B   Code layout overview

    1.  bootwrapper/

        Apart from containing the bootloader, this directory
        also contains scatter files to load the bootloader,
        Virtualizer and the payload software correctly on the
        target platform as a single ELF file (img.axf).

        The important files here are:

        1.  vectors.S

            1.  Implements the Secure world exception vectors
                which are loaded to the base of physical memory
                (0x80000000) at reset.

        2.  boot.S

            1.  Handles a power-on reset.

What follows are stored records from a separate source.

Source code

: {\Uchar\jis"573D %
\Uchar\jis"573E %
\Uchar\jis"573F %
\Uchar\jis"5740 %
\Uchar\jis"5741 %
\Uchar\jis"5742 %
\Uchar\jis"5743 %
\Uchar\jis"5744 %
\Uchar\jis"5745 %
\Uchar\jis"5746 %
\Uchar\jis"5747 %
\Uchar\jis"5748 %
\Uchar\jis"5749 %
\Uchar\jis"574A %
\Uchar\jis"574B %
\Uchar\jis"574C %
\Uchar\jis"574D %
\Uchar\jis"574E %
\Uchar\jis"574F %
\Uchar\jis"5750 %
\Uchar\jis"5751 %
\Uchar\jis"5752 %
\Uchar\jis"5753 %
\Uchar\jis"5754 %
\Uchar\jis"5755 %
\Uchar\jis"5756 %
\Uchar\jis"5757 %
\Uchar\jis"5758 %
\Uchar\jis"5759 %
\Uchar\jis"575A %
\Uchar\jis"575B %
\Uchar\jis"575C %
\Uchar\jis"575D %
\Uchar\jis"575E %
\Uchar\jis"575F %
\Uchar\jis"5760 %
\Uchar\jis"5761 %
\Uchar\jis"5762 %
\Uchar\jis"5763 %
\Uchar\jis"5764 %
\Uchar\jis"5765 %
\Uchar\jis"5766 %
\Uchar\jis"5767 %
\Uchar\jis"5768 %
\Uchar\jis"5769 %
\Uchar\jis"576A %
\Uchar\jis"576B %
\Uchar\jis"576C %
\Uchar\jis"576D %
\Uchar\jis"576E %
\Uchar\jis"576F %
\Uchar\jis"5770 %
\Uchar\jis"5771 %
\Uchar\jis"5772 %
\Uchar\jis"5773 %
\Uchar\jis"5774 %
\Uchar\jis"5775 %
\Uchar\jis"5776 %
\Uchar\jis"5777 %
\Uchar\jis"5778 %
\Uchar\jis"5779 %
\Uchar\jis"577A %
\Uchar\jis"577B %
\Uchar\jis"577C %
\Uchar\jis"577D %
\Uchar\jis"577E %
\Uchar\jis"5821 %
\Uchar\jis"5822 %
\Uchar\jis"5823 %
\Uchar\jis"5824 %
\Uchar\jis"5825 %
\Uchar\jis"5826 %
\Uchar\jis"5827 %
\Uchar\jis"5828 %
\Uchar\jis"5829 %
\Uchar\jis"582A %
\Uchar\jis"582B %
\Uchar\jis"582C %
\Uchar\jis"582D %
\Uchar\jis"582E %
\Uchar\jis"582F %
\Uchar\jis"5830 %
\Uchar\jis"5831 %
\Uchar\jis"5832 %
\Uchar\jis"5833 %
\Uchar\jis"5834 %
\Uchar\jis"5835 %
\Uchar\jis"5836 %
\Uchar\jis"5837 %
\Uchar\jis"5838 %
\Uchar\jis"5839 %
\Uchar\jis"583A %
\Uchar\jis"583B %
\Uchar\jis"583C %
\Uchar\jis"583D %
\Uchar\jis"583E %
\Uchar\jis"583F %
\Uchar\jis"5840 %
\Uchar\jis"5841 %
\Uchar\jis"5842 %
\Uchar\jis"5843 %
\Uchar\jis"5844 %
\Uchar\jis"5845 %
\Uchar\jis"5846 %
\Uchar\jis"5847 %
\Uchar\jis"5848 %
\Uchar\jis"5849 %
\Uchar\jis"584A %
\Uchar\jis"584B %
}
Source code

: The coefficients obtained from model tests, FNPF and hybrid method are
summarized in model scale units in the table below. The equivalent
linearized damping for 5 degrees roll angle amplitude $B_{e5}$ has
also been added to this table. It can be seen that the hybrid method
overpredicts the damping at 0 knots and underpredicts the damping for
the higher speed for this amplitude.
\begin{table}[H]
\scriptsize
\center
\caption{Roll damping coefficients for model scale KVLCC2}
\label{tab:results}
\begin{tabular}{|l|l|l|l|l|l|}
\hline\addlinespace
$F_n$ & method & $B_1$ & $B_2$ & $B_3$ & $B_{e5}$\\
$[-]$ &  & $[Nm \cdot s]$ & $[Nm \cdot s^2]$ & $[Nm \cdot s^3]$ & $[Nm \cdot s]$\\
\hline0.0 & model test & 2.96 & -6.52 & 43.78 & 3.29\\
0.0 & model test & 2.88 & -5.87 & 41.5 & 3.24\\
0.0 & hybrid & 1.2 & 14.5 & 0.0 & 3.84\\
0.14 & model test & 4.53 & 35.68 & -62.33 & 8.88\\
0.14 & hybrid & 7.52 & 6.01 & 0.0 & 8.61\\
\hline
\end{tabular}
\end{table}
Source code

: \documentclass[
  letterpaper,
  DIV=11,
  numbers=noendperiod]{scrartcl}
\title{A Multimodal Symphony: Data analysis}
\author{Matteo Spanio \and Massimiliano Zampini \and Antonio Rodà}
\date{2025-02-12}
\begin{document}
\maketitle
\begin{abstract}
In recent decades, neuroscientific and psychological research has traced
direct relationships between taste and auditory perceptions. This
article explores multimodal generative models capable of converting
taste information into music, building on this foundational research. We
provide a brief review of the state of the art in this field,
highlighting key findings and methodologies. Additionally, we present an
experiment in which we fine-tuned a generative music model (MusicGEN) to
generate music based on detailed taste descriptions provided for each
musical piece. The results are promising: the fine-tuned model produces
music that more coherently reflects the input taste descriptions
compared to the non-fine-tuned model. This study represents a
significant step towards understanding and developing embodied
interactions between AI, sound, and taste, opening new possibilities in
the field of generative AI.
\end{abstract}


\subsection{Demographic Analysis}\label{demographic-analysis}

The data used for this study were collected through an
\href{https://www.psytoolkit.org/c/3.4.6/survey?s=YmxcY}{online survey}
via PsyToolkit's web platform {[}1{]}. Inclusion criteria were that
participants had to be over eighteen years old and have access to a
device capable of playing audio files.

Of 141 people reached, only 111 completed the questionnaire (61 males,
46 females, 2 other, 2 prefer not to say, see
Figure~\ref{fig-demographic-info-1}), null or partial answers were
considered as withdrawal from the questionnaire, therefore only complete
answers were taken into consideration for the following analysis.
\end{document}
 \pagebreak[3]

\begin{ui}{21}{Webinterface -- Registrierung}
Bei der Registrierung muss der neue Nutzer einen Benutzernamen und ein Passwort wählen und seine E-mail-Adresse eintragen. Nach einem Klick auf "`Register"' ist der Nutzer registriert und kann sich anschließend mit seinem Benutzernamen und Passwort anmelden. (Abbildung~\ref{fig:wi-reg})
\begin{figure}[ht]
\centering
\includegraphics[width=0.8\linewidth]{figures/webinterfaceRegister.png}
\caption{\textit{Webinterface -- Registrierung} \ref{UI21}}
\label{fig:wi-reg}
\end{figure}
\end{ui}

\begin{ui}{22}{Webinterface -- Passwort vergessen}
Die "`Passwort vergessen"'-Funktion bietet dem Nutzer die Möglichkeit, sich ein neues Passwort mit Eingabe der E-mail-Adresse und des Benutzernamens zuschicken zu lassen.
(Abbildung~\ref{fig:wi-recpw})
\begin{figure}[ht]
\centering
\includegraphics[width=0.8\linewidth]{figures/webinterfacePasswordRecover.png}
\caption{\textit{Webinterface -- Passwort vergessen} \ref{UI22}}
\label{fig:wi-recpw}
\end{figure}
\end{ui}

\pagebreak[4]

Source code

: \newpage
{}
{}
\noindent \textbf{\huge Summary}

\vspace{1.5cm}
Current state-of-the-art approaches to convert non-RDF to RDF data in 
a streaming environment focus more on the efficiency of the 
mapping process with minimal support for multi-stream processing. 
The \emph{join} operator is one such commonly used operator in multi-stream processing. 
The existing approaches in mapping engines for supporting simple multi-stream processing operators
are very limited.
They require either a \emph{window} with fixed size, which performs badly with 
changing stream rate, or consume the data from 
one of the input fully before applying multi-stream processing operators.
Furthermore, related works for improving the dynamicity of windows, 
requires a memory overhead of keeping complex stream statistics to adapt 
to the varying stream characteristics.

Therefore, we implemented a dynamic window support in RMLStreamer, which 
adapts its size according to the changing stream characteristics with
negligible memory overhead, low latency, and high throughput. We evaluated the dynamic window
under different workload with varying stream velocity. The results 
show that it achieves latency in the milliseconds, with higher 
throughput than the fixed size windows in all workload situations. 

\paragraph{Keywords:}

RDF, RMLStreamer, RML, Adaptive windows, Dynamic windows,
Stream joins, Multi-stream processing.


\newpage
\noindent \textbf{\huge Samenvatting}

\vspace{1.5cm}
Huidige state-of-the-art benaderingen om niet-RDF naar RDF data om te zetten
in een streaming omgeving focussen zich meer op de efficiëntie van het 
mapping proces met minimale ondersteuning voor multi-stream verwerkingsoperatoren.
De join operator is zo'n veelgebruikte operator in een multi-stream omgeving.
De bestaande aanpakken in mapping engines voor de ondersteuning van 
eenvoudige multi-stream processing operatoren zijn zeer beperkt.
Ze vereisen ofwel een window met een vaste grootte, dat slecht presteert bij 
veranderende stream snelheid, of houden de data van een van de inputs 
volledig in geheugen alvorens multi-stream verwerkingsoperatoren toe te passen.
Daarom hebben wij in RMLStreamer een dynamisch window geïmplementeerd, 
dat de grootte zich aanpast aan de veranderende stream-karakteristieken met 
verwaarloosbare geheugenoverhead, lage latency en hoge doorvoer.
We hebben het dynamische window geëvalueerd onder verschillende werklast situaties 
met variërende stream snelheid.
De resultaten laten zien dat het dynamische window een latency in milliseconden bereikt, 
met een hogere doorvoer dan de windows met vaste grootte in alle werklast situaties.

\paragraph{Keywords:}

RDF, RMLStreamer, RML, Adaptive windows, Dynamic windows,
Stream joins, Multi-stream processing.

            2.  Initialises the I-Cache, sets up the stack &
                passes control to the C handler for performing
                the rest of the initialization.

        3.  c_start.c

            1.  Picks up from where the start() routine left in
                the previous file.

            2.  Programs the exception vector tables for the
                Secure world.

            3.  Provides Non-secure access to certain
                coprocessor registers and memory mapped
                peripherals e.g. access to the cache
                coherent interconnect registers, coprocessors
                etc.

            4.  Enables functionality which can be initialised
                only in the Secure world. e.g. Configuration of
                interrupts as Non-secure.

            5.  Synchronises execution with the secondary cpus
                (if present) so that any global peripheral is
                accesses by them only after the primary has
                initialised it.

            6.  Enters the non-secure HYP mode and initialises
                the Virtualizer.

            7.  Enters the non-secure SVC mode and jumps to the
                payload software entry point.

        4.  payload/

            1.  Contains two files 'fsimg' and 'kernel'.

            2.  The 'kernel' is a raw Linux kernel binary image.
                The instructions to build this Linux image can
                be found in docs/03-Linux-kernel-build.txt.
                This image can be replaced with a raw binary
                image of any other software payload which is
                desired to be run on this system.

            3.  The 'fsimg' is an empty filesystem stub. If
                desired, it can be replaced with a suitable
                filesystem image in a Linux initramfs format. A
                custom busybox filesystem was used for testing.
                More complex filesystems may be used if needed
                but will require the use of MMC emulation with
                the ARM FastModels.
                See docs/06-Optional-rootfs-build.txt for
                details.

        5.  boot.map.template

            1.  Scatter file which combines the payload
                software, Virtualizer and the bootloader into a
                single ELF file (img.axf) which can
                then be loaded on the relevant platform.

        6.  makemap

            1.  Simple perl script that takes an ELF image of
                the Virtualizer, parses through the relevant
                sections & adds those sections to the scatter
                file so that a consolidated image can be
                created.

    2.  big-little/common

        This directory mainly deals with setting up of the HYP
        processor mode and the Virtual GIC. This allows the
        payload software to run unmodified while either the
        Switching or the MP mode is active in the background.

        The important files here are:

        1.  hyp_vectors.s

            1.  Implements the HYP mode vector table.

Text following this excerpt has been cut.